» **About this exercise**
The lines to copy from the data below are those that hold the string "Coverage".

Dataset entries
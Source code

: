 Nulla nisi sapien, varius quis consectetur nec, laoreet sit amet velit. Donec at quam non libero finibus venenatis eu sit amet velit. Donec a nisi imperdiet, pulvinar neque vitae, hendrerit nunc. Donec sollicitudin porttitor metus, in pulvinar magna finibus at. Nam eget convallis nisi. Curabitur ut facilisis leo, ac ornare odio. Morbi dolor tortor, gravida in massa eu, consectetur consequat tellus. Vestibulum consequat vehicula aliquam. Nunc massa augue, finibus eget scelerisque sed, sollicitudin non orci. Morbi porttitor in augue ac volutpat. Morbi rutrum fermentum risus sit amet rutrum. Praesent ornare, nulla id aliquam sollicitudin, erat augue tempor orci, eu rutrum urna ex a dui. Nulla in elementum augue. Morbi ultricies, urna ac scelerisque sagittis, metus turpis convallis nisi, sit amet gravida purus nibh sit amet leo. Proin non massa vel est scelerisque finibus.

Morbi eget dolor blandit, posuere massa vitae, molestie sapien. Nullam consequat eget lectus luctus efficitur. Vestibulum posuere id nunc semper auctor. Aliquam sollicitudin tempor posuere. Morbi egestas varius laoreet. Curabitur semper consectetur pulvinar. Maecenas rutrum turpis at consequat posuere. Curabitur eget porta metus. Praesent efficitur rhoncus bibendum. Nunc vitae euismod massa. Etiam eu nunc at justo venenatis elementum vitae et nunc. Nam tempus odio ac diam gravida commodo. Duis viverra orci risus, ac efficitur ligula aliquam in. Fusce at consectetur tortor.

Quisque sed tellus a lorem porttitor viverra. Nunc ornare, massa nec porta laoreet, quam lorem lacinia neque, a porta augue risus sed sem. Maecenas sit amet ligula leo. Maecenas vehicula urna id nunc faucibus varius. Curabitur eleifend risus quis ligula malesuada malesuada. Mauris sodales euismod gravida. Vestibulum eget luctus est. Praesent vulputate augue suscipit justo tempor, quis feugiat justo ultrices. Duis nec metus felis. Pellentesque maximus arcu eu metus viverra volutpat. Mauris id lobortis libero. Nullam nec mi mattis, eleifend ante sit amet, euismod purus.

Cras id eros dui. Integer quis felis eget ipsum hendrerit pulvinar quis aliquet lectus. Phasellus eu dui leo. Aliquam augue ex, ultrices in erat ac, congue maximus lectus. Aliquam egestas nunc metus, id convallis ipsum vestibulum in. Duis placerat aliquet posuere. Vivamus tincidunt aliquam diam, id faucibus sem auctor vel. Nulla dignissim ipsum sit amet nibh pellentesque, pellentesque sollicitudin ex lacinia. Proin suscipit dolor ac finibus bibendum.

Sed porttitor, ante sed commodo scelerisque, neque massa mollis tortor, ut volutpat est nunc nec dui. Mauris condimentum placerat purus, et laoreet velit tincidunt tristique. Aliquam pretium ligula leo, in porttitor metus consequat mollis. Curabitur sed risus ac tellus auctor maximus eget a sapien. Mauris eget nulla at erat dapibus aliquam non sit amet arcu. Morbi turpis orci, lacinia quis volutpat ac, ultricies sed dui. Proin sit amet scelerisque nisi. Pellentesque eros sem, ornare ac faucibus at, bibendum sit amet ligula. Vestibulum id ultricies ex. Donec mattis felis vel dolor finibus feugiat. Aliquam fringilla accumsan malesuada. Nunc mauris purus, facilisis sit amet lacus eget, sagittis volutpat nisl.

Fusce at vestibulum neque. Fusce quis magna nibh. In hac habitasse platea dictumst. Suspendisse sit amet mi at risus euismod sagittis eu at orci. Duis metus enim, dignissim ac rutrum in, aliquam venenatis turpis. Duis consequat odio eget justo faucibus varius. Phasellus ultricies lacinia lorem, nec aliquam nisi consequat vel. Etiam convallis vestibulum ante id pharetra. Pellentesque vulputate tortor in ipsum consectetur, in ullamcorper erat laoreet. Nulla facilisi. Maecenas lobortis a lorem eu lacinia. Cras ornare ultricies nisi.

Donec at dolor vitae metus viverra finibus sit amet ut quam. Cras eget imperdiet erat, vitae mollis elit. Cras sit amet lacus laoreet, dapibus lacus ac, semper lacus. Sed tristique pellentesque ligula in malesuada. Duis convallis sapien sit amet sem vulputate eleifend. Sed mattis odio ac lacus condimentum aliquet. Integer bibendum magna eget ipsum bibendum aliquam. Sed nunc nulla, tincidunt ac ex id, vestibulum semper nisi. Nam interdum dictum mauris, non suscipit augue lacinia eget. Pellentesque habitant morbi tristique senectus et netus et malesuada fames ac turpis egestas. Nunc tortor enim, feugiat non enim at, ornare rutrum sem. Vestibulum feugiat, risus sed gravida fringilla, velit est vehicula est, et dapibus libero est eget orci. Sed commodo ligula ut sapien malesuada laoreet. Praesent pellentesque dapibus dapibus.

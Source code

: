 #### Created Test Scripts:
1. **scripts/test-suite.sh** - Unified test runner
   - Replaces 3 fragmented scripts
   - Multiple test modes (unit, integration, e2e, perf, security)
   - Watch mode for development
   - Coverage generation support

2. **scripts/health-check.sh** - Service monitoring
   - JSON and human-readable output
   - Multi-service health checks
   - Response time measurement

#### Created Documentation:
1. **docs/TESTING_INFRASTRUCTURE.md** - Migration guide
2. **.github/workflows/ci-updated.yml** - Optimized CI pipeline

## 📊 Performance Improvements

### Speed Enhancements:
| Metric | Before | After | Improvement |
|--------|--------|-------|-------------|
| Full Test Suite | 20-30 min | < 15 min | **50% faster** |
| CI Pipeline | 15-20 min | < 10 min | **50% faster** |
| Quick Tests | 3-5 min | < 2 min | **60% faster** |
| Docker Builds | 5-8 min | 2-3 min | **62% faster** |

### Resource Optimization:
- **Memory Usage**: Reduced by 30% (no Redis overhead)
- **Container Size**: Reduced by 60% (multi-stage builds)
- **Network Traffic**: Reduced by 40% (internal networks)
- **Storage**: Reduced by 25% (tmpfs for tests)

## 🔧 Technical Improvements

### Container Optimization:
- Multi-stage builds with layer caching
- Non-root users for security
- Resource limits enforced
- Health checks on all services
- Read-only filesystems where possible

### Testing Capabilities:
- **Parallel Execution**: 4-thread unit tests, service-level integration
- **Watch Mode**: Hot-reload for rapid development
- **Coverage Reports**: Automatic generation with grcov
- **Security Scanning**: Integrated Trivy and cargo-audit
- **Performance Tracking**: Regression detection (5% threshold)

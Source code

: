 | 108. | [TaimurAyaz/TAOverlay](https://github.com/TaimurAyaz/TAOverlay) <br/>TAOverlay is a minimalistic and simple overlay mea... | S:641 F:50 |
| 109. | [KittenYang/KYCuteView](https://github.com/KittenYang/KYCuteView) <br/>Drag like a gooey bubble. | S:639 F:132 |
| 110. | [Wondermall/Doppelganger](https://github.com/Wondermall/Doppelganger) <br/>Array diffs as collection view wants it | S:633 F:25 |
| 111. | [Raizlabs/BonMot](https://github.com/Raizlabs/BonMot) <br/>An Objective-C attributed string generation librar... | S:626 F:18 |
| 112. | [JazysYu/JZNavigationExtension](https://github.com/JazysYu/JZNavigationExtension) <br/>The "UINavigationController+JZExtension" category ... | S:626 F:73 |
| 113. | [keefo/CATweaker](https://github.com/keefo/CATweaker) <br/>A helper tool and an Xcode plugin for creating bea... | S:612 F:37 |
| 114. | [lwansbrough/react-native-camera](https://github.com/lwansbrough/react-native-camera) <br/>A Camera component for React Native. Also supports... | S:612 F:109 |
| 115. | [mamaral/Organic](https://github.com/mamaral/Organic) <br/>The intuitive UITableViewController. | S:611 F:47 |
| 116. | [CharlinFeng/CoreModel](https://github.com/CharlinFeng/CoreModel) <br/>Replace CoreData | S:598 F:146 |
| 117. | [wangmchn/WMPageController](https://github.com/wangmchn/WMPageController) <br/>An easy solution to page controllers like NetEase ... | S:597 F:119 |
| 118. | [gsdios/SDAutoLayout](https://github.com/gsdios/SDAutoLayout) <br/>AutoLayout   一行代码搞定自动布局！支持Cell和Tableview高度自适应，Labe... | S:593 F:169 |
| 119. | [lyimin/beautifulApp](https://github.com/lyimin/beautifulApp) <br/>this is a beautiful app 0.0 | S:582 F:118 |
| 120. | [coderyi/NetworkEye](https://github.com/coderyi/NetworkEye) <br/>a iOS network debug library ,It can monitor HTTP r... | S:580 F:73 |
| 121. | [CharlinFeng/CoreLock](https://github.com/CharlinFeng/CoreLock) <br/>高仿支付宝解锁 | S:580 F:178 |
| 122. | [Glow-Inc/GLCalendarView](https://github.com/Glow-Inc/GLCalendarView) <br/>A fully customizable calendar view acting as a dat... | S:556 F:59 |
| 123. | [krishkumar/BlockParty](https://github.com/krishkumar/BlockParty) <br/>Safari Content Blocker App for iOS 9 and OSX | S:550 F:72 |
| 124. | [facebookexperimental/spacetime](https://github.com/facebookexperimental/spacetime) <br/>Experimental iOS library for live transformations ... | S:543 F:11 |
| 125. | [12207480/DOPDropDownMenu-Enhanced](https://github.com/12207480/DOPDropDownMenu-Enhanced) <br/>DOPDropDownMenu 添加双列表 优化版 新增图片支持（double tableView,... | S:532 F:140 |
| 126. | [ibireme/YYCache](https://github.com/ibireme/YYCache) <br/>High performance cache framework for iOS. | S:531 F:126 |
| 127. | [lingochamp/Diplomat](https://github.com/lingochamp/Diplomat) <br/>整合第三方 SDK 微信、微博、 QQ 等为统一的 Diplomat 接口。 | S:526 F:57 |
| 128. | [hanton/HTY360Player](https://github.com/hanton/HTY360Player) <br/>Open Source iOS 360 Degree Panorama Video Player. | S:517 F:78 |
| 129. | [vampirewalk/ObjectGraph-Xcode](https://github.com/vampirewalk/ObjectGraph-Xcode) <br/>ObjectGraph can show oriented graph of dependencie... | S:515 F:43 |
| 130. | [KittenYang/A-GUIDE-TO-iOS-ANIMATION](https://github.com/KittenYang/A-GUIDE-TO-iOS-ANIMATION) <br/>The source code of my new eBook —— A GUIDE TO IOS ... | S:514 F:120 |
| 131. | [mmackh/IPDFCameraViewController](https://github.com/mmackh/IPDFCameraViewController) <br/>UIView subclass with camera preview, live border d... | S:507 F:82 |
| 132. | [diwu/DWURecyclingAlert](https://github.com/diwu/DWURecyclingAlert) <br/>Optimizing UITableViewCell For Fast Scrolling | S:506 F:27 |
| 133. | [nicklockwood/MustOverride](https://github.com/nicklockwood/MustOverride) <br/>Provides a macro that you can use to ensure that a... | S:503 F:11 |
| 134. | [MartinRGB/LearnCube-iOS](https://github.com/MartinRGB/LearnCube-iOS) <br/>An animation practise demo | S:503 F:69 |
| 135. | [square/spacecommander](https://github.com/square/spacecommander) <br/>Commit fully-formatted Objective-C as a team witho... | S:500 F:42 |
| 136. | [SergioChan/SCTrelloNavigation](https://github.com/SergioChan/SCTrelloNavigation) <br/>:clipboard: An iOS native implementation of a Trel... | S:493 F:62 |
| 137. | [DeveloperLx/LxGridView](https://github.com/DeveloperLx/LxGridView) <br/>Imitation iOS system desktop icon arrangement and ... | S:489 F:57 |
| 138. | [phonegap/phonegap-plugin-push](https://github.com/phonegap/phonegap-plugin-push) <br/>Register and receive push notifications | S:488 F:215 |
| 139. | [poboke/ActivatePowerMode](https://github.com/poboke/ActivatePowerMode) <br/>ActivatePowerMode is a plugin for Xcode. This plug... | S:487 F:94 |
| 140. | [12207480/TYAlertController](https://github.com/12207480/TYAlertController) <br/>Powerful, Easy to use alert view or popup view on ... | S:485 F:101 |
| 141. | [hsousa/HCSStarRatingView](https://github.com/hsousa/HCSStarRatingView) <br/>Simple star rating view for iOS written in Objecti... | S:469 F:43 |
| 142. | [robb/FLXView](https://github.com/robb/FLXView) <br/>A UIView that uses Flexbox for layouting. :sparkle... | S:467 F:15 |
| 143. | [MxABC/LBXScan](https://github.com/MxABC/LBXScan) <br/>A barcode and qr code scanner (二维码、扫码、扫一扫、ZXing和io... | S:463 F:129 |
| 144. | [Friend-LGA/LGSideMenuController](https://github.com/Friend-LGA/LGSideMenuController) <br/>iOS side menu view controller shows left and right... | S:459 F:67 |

» **Response**
   - Coverage generation support
- **Coverage Reports**: Automatic generation with grcov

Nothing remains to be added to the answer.